Today is Friday, January 31, 2014.
We are born in one day. We die in one day. We can change in one day. And we can fall in love in one day. Anything can happen in just one day.
I disagree.
Sure, it appears that we do all these things in one day, but if you think about it there's always some kind of preparation period, even for death. I do agree that these things seem to happen in a moment, but that moment is actually the culmination of a process.
It's easy to see this with birth. We don't just pop out of our mother's body one fine day without warning. There are at least 40 weeks of physical preparation, as well as mental and emotional preparation before the baby arrives. Those who have had out-of-body experiences or regression hypnotherapy sessions tell us that the incoming Soul also has a period of preparation before the physical birth.
If you want to be technical, all of life is a process of dying. Those who live into old age notice a more conscious process of preparation for death, and employees of seniors homes and hospices notice a well-defined progression of experiences that signal a person is getting ready to leave physical experience.
With changes, as well, but there is always some underlying preparation for the change, whether we are aware of it or not, and many times we are not. There is often a change of consciousness that precedes a physical, mental or emotional change. The "moment" that we notice the change is, once again, the culminating point not the beginning, of the process. Many times we never even notice our own change until someone who is not with us daily encounters us and remarks on the difference.
Even if you think you fell in love at first sight, I suspect that you went through some sort of process before you met your true love, so that the actual meeting was a culmination of the change process. It may be that both of you went through a process on your own before you met. If it was not love at first sight, there was a gradual process in which your perception of the person changes from "friend" to "potential lover."
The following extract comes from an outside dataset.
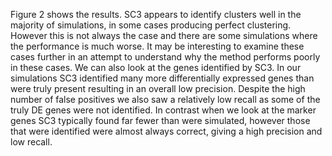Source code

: Figure 2 shows the results. SC3 appears to identify clusters well in the majority of simulations, in some cases producing perfect clustering. However this is not always the case and there are some simulations where the performance is much worse. It may be interesting to examine these cases further in an attempt to understand why the method performs poorly in these cases. We can also look at the genes identified by SC3. In our simulations SC3 identified many more differentially expressed genes than were truly present resulting in an overall low precision. Despite the high number of false positives we also saw a relatively low recall as some of the truly DE genes were not identified. In contrast when we look at the marker genes SC3 typically found far fewer than were simulated, however those that were identified were almost always correct, giving a high precision and low recall.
The key, I think, is to become more aware of these changes as they are taking place. In fact, I think we can even be pro-active and create changes within ourselves on purpose, in a conscious, directed way. There are lots of things that go in to the making of a change.
Psychologists have noticed patterns in conscious change, There are five stages and ten processes.
Stage One: thinking about making a change. At this stage, we may be uncomfortable with the way things are, or aware that our current behavior or attitudes are unsuitable or counterproductive.
Stage Two: weighing the pros and cons of a specific change. Some people just think this through, while others make specific lists.
Stage Three: planning to make the change. Here we specifically decide to make the change and figure out how it is to be accomplished. We may also set a start and end date for the change or a specific, measurable goal to accomplish.
Stage Four: implementing plans for the change. We take specific action, such as joining a health club or weight-loss program, taking a class, or investing in some equipment that will help facilitate the change.
Stage Five: maintaining the change. We figure out how to keep on keeping on without backsliding to the way things were before.
Psychologists have also identified ten processes of change.
Processes in Stages One through Three
1. Get all the information you need about the change. If you're moving to a new location, what is the job situation like? How about the housing market? What neighborhoods are good to live in? What lifestyle options does the new location offer? If you're losing weight, what methods have a proven track record of success for people like you? How much time, effort and money are you willing to spend to achieve this change?
2. Recognize and express your feelings. Are you scared, nervous, or resentful of having to change? Let it all hang out. What's the worst possible scenario? What could go wrong? Why are you resisting the change? Get to the bottom of your feelings, because if you don't, they will derail your progress.
3. Evaluate how the change will affect your life in general. What will your life be like during and after the change? Will you have to make other, related changes to support that main change you are trying to achieve? How will the change benefit you?
4. Evaluate how the change will affect people around you. How will people react to your changes, and how might your changes force others to change? Remember that you do not live in a vacuum, and there is always a ripple effect.
5. Evaluate your strengths and weaknesses with respect to the change. What qualities in your personality will make it easy or difficult for you to make this change? Do you have the strength, tenacity, humility, courage, or work ethic to achieve your goal? What might derail your plans? Are you stubborn, impatient, pessimistic, or lacking self-confidence?
Processes in Stages Four and Five
6. Develop support relationships. Find a teacher, tutor, or buddy. Tell your plans to someone who will help keep you accountable for your change. Find people who will encourage you and not enable you to quit easily.
7. Change your thinking/beliefs/attitudes. This will involve getting into your subconscious to see how your current beliefs and self-talk may have caused you to fail in the past. You may also have to deal with fears that were hidden and which have been re-activated now that you are involved in the change process.
8. Find ways to reward yourself. Your reward doesn't have to be food, and it doesn't have to cost a lot of money. You may have a mutual agreement to provide rewards for another person, who will do the same for you.
9. Avoid negativity. Be gentle with yourself. Allow yourself to start over, or start again if you fall off the wagon. Find ways to achieve small, incremental goals in order not to get bogged down in negative thinking.
10. Have a maintenance plan. How will you ensure that the change you have made is permanent? Remember that you will not be able to go back to the way things were!